Amid cheers and ships' sirens, Dame Pattie Menzies, wife of the Australian Prime Minister, launched at Belfast Mar 16 Britain's biggest passenger liner, Canberra, since the Queen Mary and Queen Elizabeth were built.
Amid cheers and ships' sirens, Dame Pattie Menzies, wife of the Australian Prime Minister, launched at Belfast Mar 16 Britain's biggest passenger liner, Canberra, since the Queen Mary and Queen Elizabeth were built. The Canberra, technically one of the world's most advanced liners at 45000 tons will operate between the UK and Australia.
Although half the tonnage of the Queen Elizabeth, the Canberra will carry 2200 passengers - more than any other liner afloat. The ship's major feature is her streamline structure with a vast amount of superstructure in aluminum she is light and fast.
Another distinctive feature when the Canberra is completed will be her twin funnels, sited well aft. The turbines are also towards the stern to give a 27-knot speed.

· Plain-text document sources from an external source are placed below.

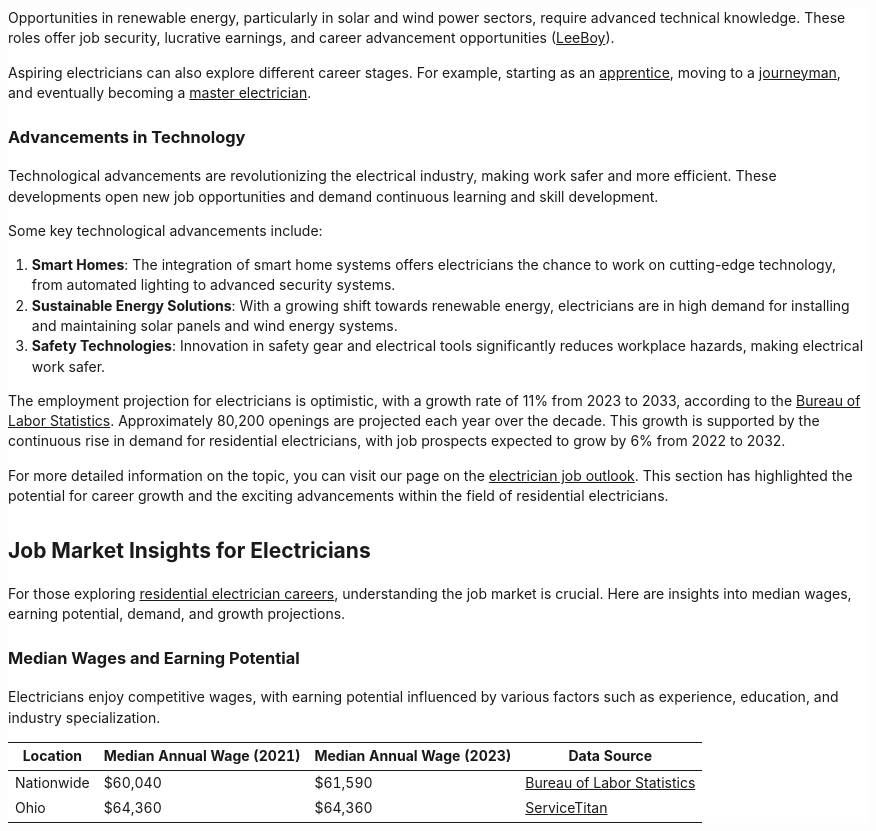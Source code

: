 Opportunities in renewable energy, particularly in solar and wind power sectors, require advanced technical knowledge. These roles offer job security, lucrative earnings, and career advancement opportunities ([LeeBoy](https://www.leeboy.com/shocking-truths-pros-and-cons-of-pursuing-a-career-in-electrical-work/)).

Aspiring electricians can also explore different career stages. For example, starting as an [apprentice](https://https://www.bestelectricianjobs.com/posts/apprentice-electrician-jobs), moving to a [journeyman](https://https://www.bestelectricianjobs.com/posts/journeyman-electrician-jobs), and eventually becoming a [master electrician](https://https://www.bestelectricianjobs.com/posts/master-electrician-employment).

### Advancements in Technology

Technological advancements are revolutionizing the electrical industry, making work safer and more efficient. These developments open new job opportunities and demand continuous learning and skill development.

Some key technological advancements include:

1. **Smart Homes**: The integration of smart home systems offers electricians the chance to work on cutting-edge technology, from automated lighting to advanced security systems.
2. **Sustainable Energy Solutions**: With a growing shift towards renewable energy, electricians are in high demand for installing and maintaining solar panels and wind energy systems.
3. **Safety Technologies**: Innovation in safety gear and electrical tools significantly reduces workplace hazards, making electrical work safer.

The employment projection for electricians is optimistic, with a growth rate of 11% from 2023 to 2033, according to the [Bureau of Labor Statistics](https://www.bls.gov/ooh/construction-and-extraction/electricians.htm). Approximately 80,200 openings are projected each year over the decade. This growth is supported by the continuous rise in demand for residential electricians, with job prospects expected to grow by 6% from 2022 to 2032.

For more detailed information on the topic, you can visit our page on the [electrician job outlook](https://https://www.bestelectricianjobs.com/posts/electrician-job-outlook). This section has highlighted the potential for career growth and the exciting advancements within the field of residential electricians.

## Job Market Insights for Electricians

For those exploring [residential electrician careers](https://https://www.bestelectricianjobs.com/posts/electrician-job-outlook), understanding the job market is crucial. Here are insights into median wages, earning potential, demand, and growth projections.

### Median Wages and Earning Potential

Electricians enjoy competitive wages, with earning potential influenced by various factors such as experience, education, and industry specialization.

| Location | Median Annual Wage (2021) | Median Annual Wage (2023) | Data Source |
| --- | --- | --- | --- |
| Nationwide | $60,040 | $61,590 | [Bureau of Labor Statistics](https://www.bls.gov/ooh/construction-and-extraction/electricians.htm) |
| Ohio | $64,360 | $64,360 | [ServiceTitan](https://www.servicetitan.com/licensing/electrician/ohio) |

She cost GBP15M to build.
Over 25000 guests and dockers applauded as the ceremonial bottle of champagne smashed against the ship's bows for the launching. In a year's time, the Canberra, prototype for the future, will be ready to lead the British shipping challenge in the Pacific and in the words of the Queen on the occasion of the launching " a fresh link in the Commonwealth.
The air-conditioned interior, fitted with television receivers in cabins and public rooms will be able to pick up programmes in any part of the world. There are 17 lifts for passengers comfort. Many cabins are designed to receive maximum air and light. Courts or verandahs, with several windows looking out to sea, are surrounded by cabins, each of which has a window looking into the verandah. This means that cabins which otherwise would have been inside ones will have natural light and a sea view.
The Canberra's home port will be Southampton. Apart from the Australian run, she will run to Vancouver, San Francisco, Japan and Hongkong.